Dataset content: Begin
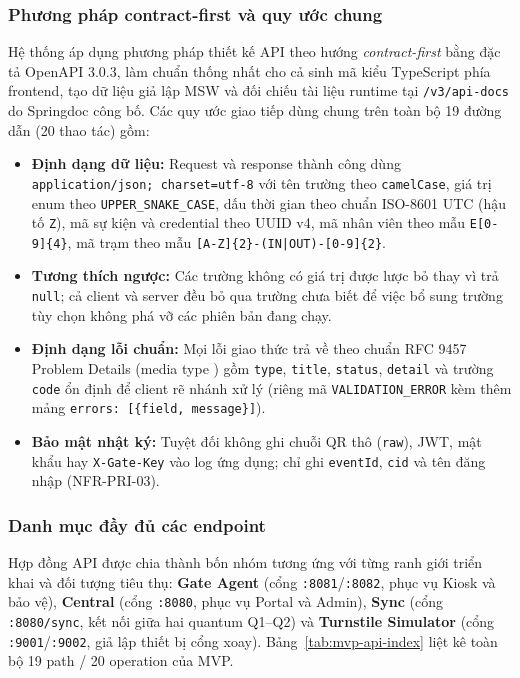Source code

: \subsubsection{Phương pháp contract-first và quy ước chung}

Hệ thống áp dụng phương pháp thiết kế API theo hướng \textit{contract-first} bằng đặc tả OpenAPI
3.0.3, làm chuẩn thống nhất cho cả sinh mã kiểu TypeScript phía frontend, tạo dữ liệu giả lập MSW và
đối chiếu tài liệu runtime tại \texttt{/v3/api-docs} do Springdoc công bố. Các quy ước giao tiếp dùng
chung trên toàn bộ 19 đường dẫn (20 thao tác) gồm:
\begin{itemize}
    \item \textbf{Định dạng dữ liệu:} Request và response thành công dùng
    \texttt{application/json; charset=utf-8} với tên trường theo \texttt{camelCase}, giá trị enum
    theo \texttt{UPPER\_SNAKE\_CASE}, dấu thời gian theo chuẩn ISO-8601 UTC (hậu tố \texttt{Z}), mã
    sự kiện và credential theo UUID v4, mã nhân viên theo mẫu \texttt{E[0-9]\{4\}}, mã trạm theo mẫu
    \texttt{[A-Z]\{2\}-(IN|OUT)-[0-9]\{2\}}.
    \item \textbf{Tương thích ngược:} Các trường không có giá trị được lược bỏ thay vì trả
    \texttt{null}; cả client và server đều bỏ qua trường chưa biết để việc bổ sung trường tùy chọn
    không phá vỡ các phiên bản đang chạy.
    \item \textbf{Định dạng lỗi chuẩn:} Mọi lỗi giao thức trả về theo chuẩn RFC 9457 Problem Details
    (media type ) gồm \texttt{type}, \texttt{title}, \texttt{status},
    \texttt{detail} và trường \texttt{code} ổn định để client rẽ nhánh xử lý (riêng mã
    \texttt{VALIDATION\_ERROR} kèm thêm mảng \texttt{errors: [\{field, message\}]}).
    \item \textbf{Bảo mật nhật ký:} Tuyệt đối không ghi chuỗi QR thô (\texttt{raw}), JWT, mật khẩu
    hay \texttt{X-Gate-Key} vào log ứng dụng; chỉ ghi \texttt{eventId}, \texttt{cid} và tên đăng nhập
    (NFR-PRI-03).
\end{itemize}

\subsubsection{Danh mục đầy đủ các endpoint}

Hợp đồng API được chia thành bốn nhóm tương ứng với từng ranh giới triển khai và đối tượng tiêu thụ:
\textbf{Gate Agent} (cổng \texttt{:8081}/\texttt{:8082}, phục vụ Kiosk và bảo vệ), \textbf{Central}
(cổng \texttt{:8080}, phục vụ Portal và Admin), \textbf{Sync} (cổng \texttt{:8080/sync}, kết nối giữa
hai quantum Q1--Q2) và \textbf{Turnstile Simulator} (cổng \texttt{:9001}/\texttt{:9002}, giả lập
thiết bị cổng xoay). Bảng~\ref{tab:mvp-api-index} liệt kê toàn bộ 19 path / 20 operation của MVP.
Dataset content: End
Dataset content: Begin
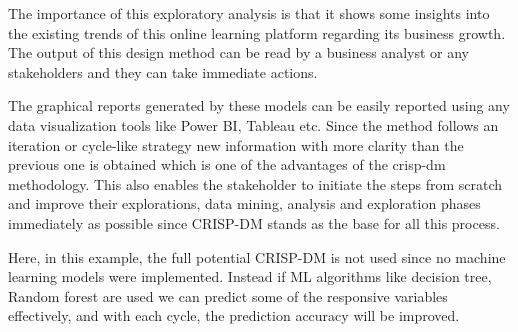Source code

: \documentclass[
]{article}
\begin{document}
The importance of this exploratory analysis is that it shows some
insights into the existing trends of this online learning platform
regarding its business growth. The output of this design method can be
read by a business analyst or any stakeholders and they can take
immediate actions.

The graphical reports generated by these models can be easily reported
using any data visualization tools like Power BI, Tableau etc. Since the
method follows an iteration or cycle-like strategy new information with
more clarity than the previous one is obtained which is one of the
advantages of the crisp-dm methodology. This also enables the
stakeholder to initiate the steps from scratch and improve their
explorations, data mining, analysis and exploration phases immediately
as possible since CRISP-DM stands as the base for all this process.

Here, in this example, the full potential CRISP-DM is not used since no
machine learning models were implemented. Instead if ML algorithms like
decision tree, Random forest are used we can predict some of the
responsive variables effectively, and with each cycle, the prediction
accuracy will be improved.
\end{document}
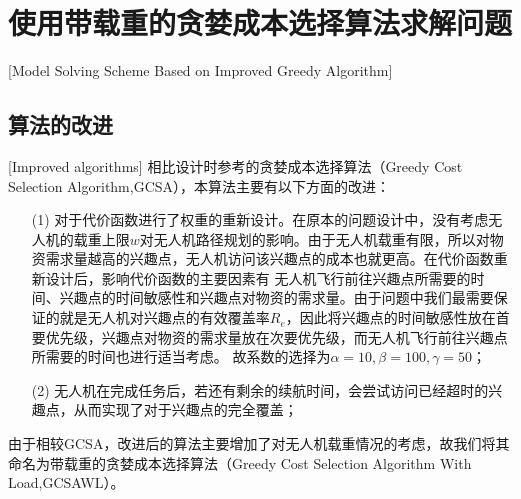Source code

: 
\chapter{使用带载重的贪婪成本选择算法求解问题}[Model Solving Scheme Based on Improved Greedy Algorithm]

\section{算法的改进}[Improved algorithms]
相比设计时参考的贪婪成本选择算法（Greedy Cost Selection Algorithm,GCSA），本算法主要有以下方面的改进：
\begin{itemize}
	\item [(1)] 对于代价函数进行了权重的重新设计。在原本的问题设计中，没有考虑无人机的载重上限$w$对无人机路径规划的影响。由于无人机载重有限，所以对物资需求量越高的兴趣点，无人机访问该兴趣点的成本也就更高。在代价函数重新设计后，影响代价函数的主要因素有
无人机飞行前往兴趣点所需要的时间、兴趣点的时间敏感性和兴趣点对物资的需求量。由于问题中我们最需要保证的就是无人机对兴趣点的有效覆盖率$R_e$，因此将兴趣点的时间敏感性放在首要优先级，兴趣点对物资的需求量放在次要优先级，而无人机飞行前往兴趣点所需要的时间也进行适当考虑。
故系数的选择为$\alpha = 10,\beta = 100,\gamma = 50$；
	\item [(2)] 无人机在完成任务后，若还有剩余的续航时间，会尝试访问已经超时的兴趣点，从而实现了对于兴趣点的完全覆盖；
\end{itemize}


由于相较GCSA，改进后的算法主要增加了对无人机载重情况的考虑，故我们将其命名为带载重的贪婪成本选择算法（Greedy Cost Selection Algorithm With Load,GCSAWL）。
Dataset content: End
Dataset content: Begin
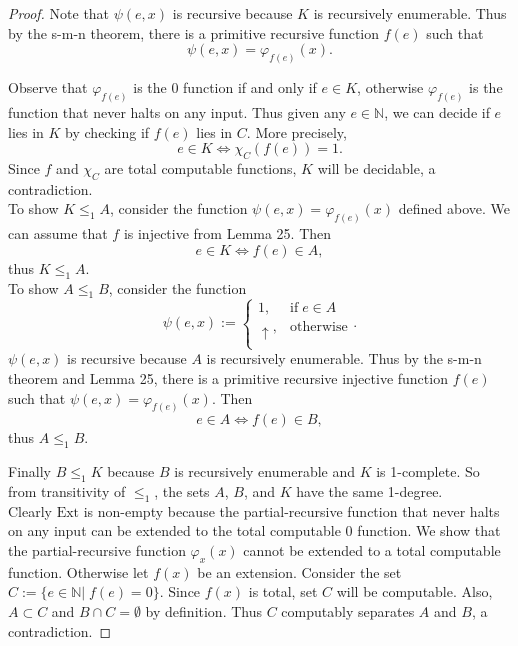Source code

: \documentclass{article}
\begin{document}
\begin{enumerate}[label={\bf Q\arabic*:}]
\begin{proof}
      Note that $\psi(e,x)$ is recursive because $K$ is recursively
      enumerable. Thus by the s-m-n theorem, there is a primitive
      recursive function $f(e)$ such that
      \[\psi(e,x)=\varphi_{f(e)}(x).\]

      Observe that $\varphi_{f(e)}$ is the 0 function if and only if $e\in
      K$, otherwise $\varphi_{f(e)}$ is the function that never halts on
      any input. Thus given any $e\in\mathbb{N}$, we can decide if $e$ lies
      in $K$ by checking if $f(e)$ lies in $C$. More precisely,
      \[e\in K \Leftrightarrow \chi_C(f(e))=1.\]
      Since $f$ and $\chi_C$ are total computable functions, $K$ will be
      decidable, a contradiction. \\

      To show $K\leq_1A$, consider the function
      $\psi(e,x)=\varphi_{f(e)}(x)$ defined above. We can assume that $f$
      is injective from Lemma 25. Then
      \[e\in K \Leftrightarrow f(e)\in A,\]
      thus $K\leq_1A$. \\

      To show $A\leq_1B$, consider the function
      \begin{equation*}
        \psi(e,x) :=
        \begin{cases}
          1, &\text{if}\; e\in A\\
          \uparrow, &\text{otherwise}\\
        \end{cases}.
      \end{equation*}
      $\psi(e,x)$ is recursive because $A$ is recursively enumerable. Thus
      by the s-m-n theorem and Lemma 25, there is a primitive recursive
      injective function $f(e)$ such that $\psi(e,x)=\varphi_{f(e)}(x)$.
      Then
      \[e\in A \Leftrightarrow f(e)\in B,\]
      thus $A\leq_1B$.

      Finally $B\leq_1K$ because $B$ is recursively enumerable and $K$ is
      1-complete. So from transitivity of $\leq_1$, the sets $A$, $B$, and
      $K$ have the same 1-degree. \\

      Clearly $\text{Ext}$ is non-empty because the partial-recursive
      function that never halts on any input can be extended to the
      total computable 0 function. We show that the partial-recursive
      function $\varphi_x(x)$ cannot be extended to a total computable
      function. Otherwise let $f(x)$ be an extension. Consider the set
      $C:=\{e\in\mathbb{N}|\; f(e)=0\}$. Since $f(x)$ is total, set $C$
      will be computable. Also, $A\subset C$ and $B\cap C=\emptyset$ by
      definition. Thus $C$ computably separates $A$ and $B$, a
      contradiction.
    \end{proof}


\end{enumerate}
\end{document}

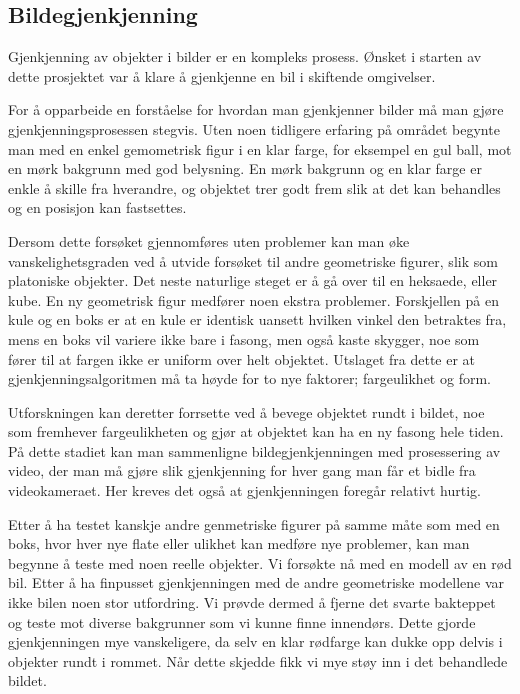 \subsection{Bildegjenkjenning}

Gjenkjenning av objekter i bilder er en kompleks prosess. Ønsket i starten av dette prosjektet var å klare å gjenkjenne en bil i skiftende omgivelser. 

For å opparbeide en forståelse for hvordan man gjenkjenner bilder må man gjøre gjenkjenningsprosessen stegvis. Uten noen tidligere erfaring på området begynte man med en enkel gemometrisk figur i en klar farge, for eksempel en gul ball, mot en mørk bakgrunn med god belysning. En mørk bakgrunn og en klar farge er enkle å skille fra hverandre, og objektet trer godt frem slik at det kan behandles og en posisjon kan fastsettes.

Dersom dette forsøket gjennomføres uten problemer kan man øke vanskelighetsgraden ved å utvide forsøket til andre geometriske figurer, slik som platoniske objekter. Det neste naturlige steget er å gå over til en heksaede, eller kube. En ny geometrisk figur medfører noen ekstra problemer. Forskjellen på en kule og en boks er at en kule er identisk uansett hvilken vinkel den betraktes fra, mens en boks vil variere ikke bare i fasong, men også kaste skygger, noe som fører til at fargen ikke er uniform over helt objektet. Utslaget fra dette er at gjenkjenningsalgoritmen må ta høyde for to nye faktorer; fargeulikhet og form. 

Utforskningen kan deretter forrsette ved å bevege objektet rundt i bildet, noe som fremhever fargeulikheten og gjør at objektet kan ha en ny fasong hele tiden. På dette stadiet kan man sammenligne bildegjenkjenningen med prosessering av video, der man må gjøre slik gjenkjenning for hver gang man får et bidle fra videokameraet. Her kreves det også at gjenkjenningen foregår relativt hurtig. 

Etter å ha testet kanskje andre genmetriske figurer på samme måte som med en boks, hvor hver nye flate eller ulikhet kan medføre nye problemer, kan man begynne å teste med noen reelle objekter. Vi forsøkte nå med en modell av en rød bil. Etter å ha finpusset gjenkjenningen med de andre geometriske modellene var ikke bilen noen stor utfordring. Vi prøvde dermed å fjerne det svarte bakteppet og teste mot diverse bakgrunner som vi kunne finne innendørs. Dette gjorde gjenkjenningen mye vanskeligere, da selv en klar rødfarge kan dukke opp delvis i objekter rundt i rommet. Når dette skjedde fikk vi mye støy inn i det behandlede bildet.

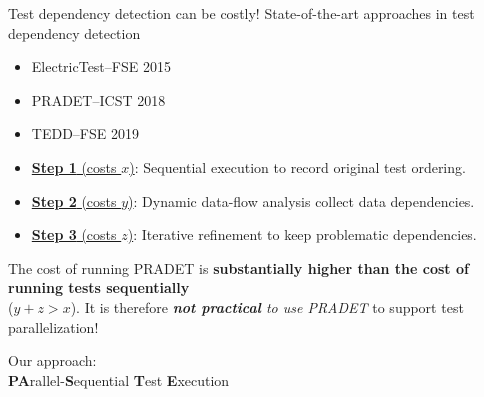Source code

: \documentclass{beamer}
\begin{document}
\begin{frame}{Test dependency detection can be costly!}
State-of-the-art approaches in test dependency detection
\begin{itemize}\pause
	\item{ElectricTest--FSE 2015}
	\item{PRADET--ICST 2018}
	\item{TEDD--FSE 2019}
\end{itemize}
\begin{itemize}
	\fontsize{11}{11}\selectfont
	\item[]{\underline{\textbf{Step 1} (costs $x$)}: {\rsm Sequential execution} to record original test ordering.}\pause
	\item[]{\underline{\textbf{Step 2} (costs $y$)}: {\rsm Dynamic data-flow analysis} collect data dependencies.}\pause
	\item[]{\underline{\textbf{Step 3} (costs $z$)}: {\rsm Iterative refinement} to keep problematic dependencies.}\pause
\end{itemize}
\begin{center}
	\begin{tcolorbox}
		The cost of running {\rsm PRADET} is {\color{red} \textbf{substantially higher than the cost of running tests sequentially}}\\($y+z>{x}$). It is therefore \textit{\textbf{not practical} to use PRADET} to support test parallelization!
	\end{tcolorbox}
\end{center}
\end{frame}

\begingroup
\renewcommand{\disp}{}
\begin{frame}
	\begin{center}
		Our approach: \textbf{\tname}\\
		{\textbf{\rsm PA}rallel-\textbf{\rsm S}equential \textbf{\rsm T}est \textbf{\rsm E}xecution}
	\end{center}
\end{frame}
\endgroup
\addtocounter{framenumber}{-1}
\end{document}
Dataset content: End
◆ Try it: From the data above, show each line that contains "dependencies".

◆ Solution to the problem:
	\item[]{\underline{\textbf{Step 2} (costs $y$)}: {\rsm Dynamic data-flow analysis} collect data dependencies.}\pause
	\item[]{\underline{\textbf{Step 3} (costs $z$)}: {\rsm Iterative refinement} to keep problematic dependencies.}\pause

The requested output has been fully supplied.